56. Internationale Filmfestspiele Berlin – Berlinale 2006

Mehr Knall als hart

„Knallhart“ (Detlev Buck, D 2006)

Dumm gelaufen: Miriams (Jenny Elvers-Elbertzhagen) reicher Lover ist ihrer überdrüssig und setzt sie vor die Tür seiner Zehlendorfer Villa, mit ihr ihren Sohn Michael (David Kross). Die allein erziehende Mutter muss nach Neukölln umziehen, ein hartes Pflaster weniger für sie, die sich bald mit neuen (allerdings finanziell weniger potenten) Lovern umgibt, als für Michael, der von der Gang seines Mitschülers Erol (Oktay Özdemir) nach den üblichen Regeln des Ghettos „abgezogen“ wird.
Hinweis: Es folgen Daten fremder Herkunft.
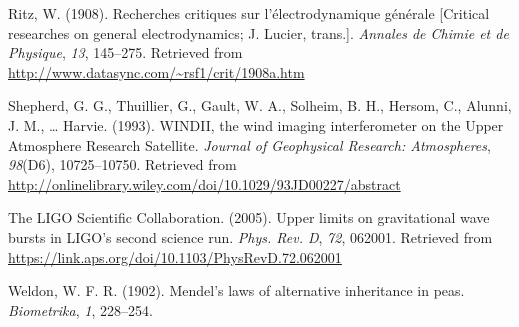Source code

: \documentclass[english,floatsintext,man]{apa6}
\theoremstyle{definition}
\theoremstyle{definition}
\theoremstyle{definition}
\theoremstyle{remark}
\begin{document}
\hypertarget{ref-Ritz:1908}{}
Ritz, W. (1908). Recherches critiques sur l'électrodynamique générale
{[}Critical researches on general electrodynamics; J. Lucier, trans.{]}.
\emph{Annales de Chimie et de Physique}, \emph{13}, 145--275. Retrieved
from \url{http://www.datasync.com/~rsf1/crit/1908a.htm}

\hypertarget{ref-Shepherd:etal:1993}{}
Shepherd, G. G., Thuillier, G., Gault, W. A., Solheim, B. H., Hersom,
C., Alunni, J. M., \ldots{} Harvie. (1993). WINDII, the wind imaging
interferometer on the Upper Atmosphere Research Satellite. \emph{Journal
of Geophysical Research: Atmospheres}, \emph{98}(D6), 10725--10750.
Retrieved from
\url{http://onlinelibrary.wiley.com/doi/10.1029/93JD00227/abstract}

\hypertarget{ref-LIGO:2005}{}
The LIGO Scientific Collaboration. (2005). Upper limits on gravitational
wave bursts in LIGO's second science run. \emph{Phys. Rev. D},
\emph{72}, 062001. Retrieved from
\url{https://link.aps.org/doi/10.1103/PhysRevD.72.062001}

\hypertarget{ref-Weldon:1902}{}
Weldon, W. F. R. (1902). Mendel's laws of alternative inheritance in
peas. \emph{Biometrika}, \emph{1}, 228--254.
\end{document}
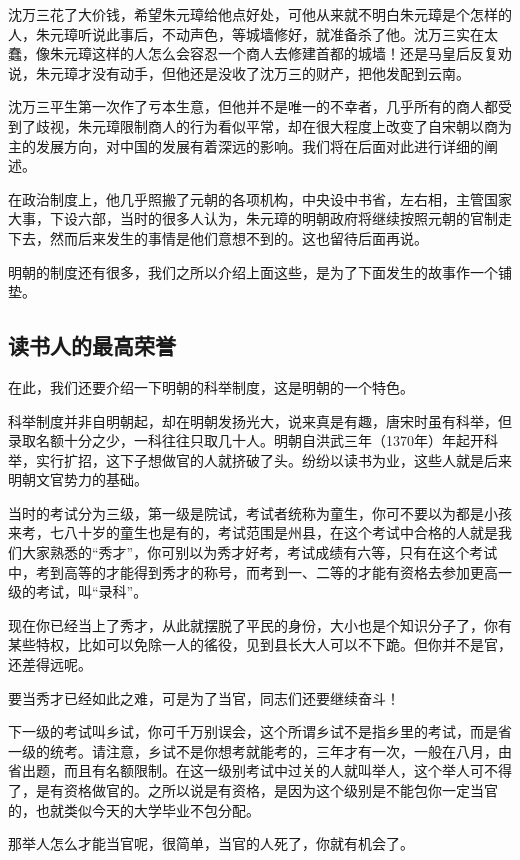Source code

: \begin{multicols}{\theparacolNo}
		沈万三花了大价钱，希望朱元璋给他点好处，可他从来就不明白朱元璋是个怎样的人，朱元璋听说此事后，不动声色，等城墙修好，就准备杀了他。沈万三实在太蠢，像朱元璋这样的人怎么会容忍一个商人去修建首都的城墙！还是马皇后反复劝说，朱元璋才没有动手，但他还是没收了沈万三的财产，把他发配到云南。

		沈万三平生第一次作了亏本生意，但他并不是唯一的不幸者，几乎所有的商人都受到了歧视，朱元璋限制商人的行为看似平常，却在很大程度上改变了自宋朝以商为主的发展方向，对中国的发展有着深远的影响。我们将在后面对此进行详细的阐述。

		在政治制度上，他几乎照搬了元朝的各项机构，中央设中书省，左右相，主管国家大事，下设六部，当时的很多人认为，朱元璋的明朝政府将继续按照元朝的官制走下去，然而后来发生的事情是他们意想不到的。这也留待后面再说。

		明朝的制度还有很多，我们之所以介绍上面这些，是为了下面发生的故事作一个铺垫。

		\subsection{读书人的最高荣誉}
		在此，我们还要介绍一下明朝的科举制度，这是明朝的一个特色。

		科举制度并非自明朝起，却在明朝发扬光大，说来真是有趣，唐宋时虽有科举，但录取名额十分之少，一科往往只取几十人。明朝自洪武三年（1370年）年起开科举，实行扩招，这下子想做官的人就挤破了头。纷纷以读书为业，这些人就是后来明朝文官势力的基础。

		当时的考试分为三级，第一级是院试，考试者统称为童生，你可不要以为都是小孩来考，七八十岁的童生也是有的，考试范围是州县，在这个考试中合格的人就是我们大家熟悉的“秀才”，你可别以为秀才好考，考试成绩有六等，只有在这个考试中，考到高等的才能得到秀才的称号，而考到一、二等的才能有资格去参加更高一级的考试，叫“录科”。

		现在你已经当上了秀才，从此就摆脱了平民的身份，大小也是个知识分子了，你有某些特权，比如可以免除一人的徭役，见到县长大人可以不下跪。但你并不是官，还差得远呢。

		要当秀才已经如此之难，可是为了当官，同志们还要继续奋斗！

		下一级的考试叫乡试，你可千万别误会，这个所谓乡试不是指乡里的考试，而是省一级的统考。请注意，乡试不是你想考就能考的，三年才有一次，一般在八月，由省出题，而且有名额限制。在这一级别考试中过关的人就叫举人，这个举人可不得了，是有资格做官的。之所以说是有资格，是因为这个级别是不能包你一定当官的，也就类似今天的大学毕业不包分配。

		那举人怎么才能当官呢，很简单，当官的人死了，你就有机会了。


\end{multicols}
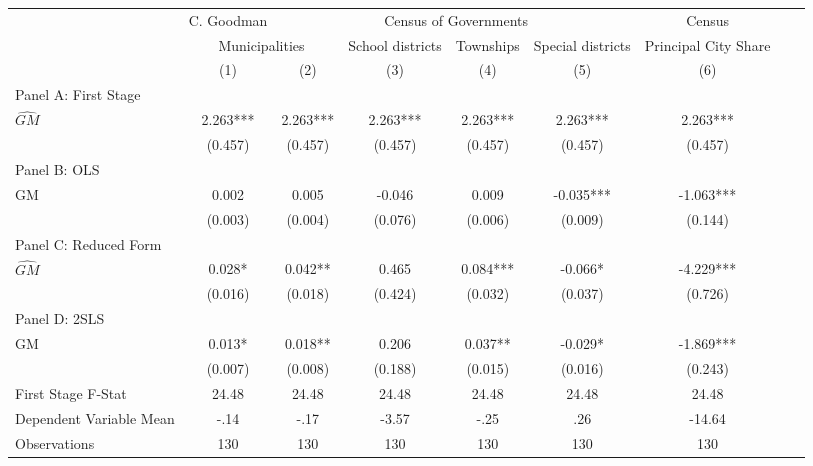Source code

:  \begin{tabular}{l*{8}{c}} \toprule
&\multicolumn{1}{c}{C. Goodman}&\multicolumn{4}{c}{Census of Governments}&\multicolumn{1}{c}{Census}\\\cmidrule(lr){2-2}\cmidrule(lr){3-6}\cmidrule(lr){7-7}
&\multicolumn{2}{c}{Municipalities}&\multicolumn{1}{c}{School districts}&\multicolumn{1}{c}{Townships}&\multicolumn{1}{c}{Special districts}&\multicolumn{1}{c}{Principal City Share}\\\cmidrule(lr){2-3}\cmidrule(lr){4-6}\cmidrule(lr){7-7}
&\multicolumn{1}{c}{(1)}&\multicolumn{1}{c}{(2)}&\multicolumn{1}{c}{(3)}&\multicolumn{1}{c}{(4)}&\multicolumn{1}{c}{(5)}&\multicolumn{1}{c}{(6)}\\
\cmidrule(lr){1-7}
\multicolumn{6}{l}{Panel A: First Stage}\\
\cmidrule(lr){1-7}
$\widehat{GM}$  &    2.263***&    2.263***&    2.263***&    2.263***&    2.263***&    2.263***\\
                &  (0.457)   &  (0.457)   &  (0.457)   &  (0.457)   &  (0.457)   &  (0.457)   \\
\cmidrule(lr){1-7}
\multicolumn{6}{l}{Panel B: OLS}\\
\cmidrule(lr){1-7}
GM              &    0.002   &    0.005   &   -0.046   &    0.009   &   -0.035***&   -1.063***\\
                &  (0.003)   &  (0.004)   &  (0.076)   &  (0.006)   &  (0.009)   &  (0.144)   \\
\cmidrule(lr){1-7}
\multicolumn{6}{l}{Panel C: Reduced Form}\\
\cmidrule(lr){1-7}
$\widehat{GM}$  &    0.028*  &    0.042** &    0.465   &    0.084***&   -0.066*  &   -4.229***\\
                &  (0.016)   &  (0.018)   &  (0.424)   &  (0.032)   &  (0.037)   &  (0.726)   \\
\cmidrule(lr){1-7}
\multicolumn{6}{l}{Panel D: 2SLS}\\
\cmidrule(lr){1-7}
GM              &    0.013*  &    0.018** &    0.206   &    0.037** &   -0.029*  &   -1.869***\\
                &  (0.007)   &  (0.008)   &  (0.188)   &  (0.015)   &  (0.016)   &  (0.243)   \\
\midrule
First Stage F-Stat&    24.48   &    24.48   &    24.48   &    24.48   &    24.48   &    24.48   \\
Dependent Variable Mean&     -.14   &     -.17   &    -3.57   &     -.25   &      .26   &   -14.64   \\
Observations    &      130   &      130   &      130   &      130   &      130   &      130   \\
       \bottomrule \end{tabular}
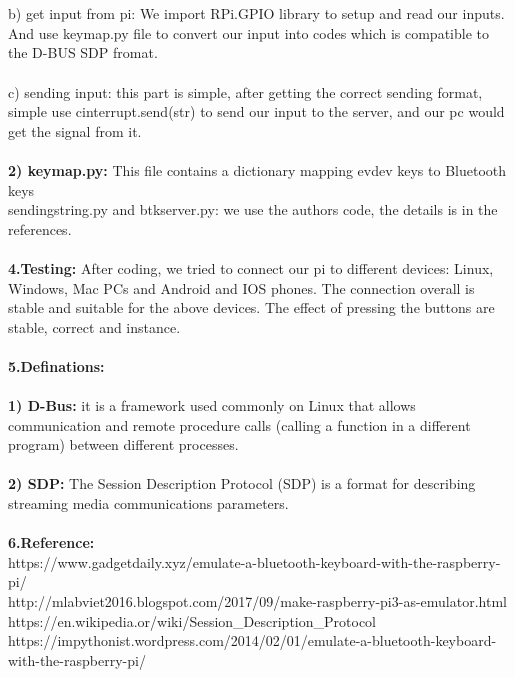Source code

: \documentclass[a4paper]{article}
\begin{document}
\\\\
b) get input from pi: We import RPi.GPIO library to setup and read our inputs. And use keymap.py file to convert our input into codes which is compatible to the D-BUS SDP fromat.
\\\\
c) sending input:	this part is simple, after getting the correct sending format, simple use cinterrupt.send(str) to send our input to the server, and our pc would get the signal from it.
\\\\
\textbf{2) keymap.py:} This file contains a dictionary mapping evdev keys to Bluetooth keys \\
sendingstring.py and btkserver.py: we use the authors code, the details is in the references.
\\\\
\textbf{4.Testing:} After coding, we tried to connect our pi to different devices: Linux, Windows, Mac PCs and Android and IOS phones. The connection overall is stable and suitable for the above devices. The effect of pressing the buttons are stable, correct and instance.
\\\\
\textbf{5.Definations:} \\\\
\textbf{1) D-Bus:} it is a framework used commonly on Linux that allows communication and remote procedure calls (calling a function in a different program) between different processes. \\\\
\textbf{2) SDP:} The Session Description Protocol (SDP) is a format for describing streaming media communications parameters. 
\\\\
\textbf{6.Reference:}\\
https://www.gadgetdaily.xyz/emulate-a-bluetooth-keyboard-with-the-raspberry-pi/\\
http://mlabviet2016.blogspot.com/2017/09/make-raspberry-pi3-as-emulator.html\\
https://en.wikipedia.or/wiki/Session\_Description\_Protocol\\
https://impythonist.wordpress.com/2014/02/01/emulate-a-bluetooth-keyboard-with-the-raspberry-pi/\\
\end{document}
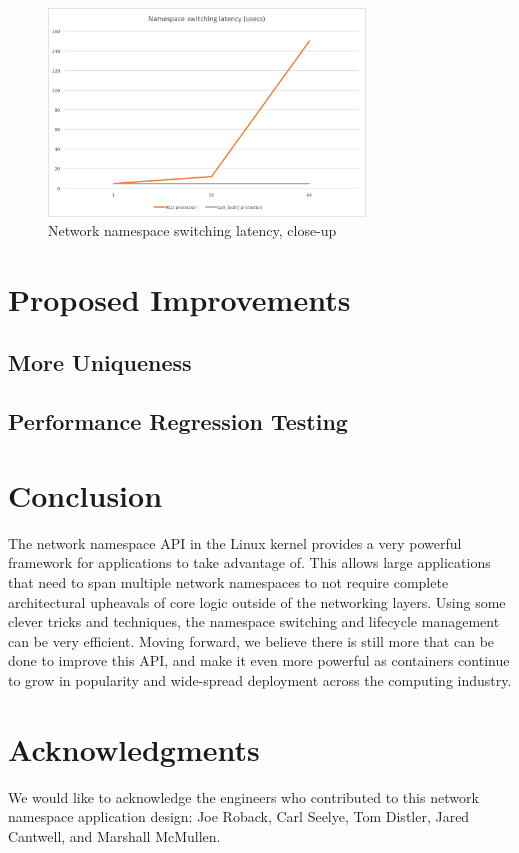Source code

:\documentclass[letterpaper]{article}
\begin{document}
\begin{figure}[h]
\includegraphics[width=3.31in]{close-up-latency.png}
\caption{Network namespace switching latency, close-up}
\label{close-latency}
\end{figure}

\section{Proposed Improvements}

\subsection{More Uniqueness}

\subsection{Performance Regression Testing}

\section{Conclusion}
The network namespace API in the Linux kernel provides a very powerful framework for applications to take advantage of. This allows large applications that need to span multiple network namespaces to not require complete architectural upheavals of core logic outside of the networking layers. Using some clever tricks and techniques, the namespace switching and lifecycle management can be very efficient. Moving forward, we believe there is still more that can be done to improve this API, and make it even more powerful as containers continue to grow in popularity and wide-spread deployment across the computing industry.

\section{Acknowledgments}
We would like to acknowledge the engineers who contributed to this network namespace application design: Joe Roback, Carl Seelye, Tom Distler, Jared Cantwell, and Marshall McMullen.
\end{document}
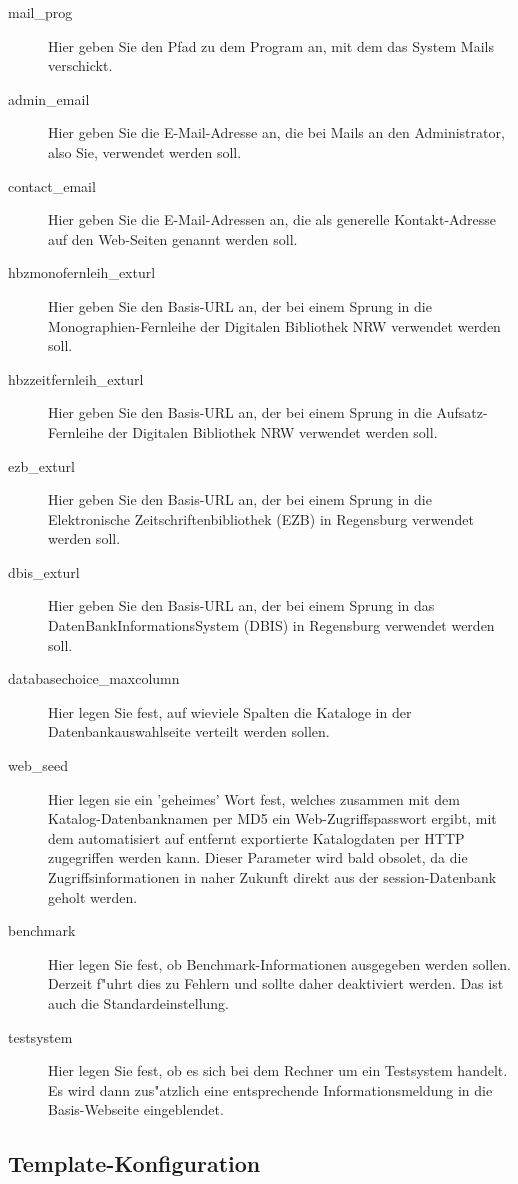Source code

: \documentclass[11pt, twoside, a4paper, BCOR8mm, DIV12, bibtotoc,idxtotoc]{scrbook}
\begin{document}
\begin{description}
\item[mail\_prog] Hier geben Sie den Pfad zu dem Program an, mit dem
  das System Mails verschickt.
\item[admin\_email] Hier geben Sie die E-Mail-Adresse an, die bei Mails
  an den Administrator, also Sie, verwendet werden soll.
\item[contact\_email] Hier geben Sie die E-Mail-Adressen an, die als
  generelle Kontakt-Adresse auf den Web-Seiten genannt werden soll.
\item[hbzmonofernleih\_exturl] Hier geben Sie den Basis-URL an, der bei
  einem Sprung in die Mono\-graphien-Fernleihe der Digitalen Bibliothek
  NRW verwendet werden soll.
\item[hbzzeitfernleih\_exturl] Hier geben Sie den Basis-URL an, der bei
  einem Sprung in die Aufsatz-Fernleihe der Digitalen Bibliothek
  NRW verwendet werden soll.
\item[ezb\_exturl] Hier geben Sie den Basis-URL an, der bei
  einem Sprung in die Elektronische Zeitschriftenbibliothek (EZB) in
  Regensburg verwendet werden soll.
\item[dbis\_exturl] Hier geben Sie den Basis-URL an, der bei einem
  Sprung in das DatenBankInformationsSystem (DBIS)  in Regensburg
  verwendet werden soll. 
\item[databasechoice\_maxcolumn] Hier legen Sie fest, auf wieviele
  Spalten die Kataloge in der Datenbankauswahlseite verteilt werden
  sollen. 
\item[web\_seed] Hier legen sie ein 'geheimes' Wort fest, welches
  zusammen mit dem Katalog-Datenbanknamen per MD5 ein
  Web-Zugriffspasswort ergibt, mit dem automatisiert auf entfernt
  exportierte Katalogdaten per HTTP zugegriffen werden kann. Dieser
  Parameter wird bald obsolet, da die Zugriffsinformationen in naher
  Zukunft direkt aus der session-Datenbank geholt werden.
\item[benchmark] Hier legen Sie fest, ob Benchmark-Informationen
  ausgegeben werden sollen. Derzeit f"uhrt dies zu Fehlern und sollte
  daher deaktiviert werden. Das ist auch die Standardeinstellung.
\item[testsystem] Hier legen Sie fest, ob es sich bei dem Rechner um
  ein Testsystem handelt. Es wird dann zus"atzlich eine entsprechende
  Informationsmeldung in die Basis-Webseite eingeblendet.
\end{description}


\subsection{Template-Konfiguration}
\end{document}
Da hilft Michael nur eines, sich einen Beschützer zu suchen. Den findet er im Drogenbaron Hamal (wunderbar diabolisch: Erhan Emre), der Michaels „unschuldiges Gesicht“ für Drogen-Kurierdienste einsetzt. Wobei Michael nicht nur ganz gutes Geld, sondern sich auch die gehörige „Street Credibility“ verdient. Bis sein mit 80.000 Euro Drogengeld gefüllter Kurierrucksack nach einem Handgemenge mit Erol auf dem Dach eines S-Bahn-Wagens landet und für immer verschwindet. Hamal fordert Rache und die soll, zum Zeichen seiner unbedingten Loyalität zu seinem „Arbeitgeber“, Michael üben, indem er den von Hamals Schergen „zugeführten“ hilflosen Erol quasi hinrichtet. Doch der Mord ist zu viel für Michael, er wacht auf und wendet sich an die Polizei …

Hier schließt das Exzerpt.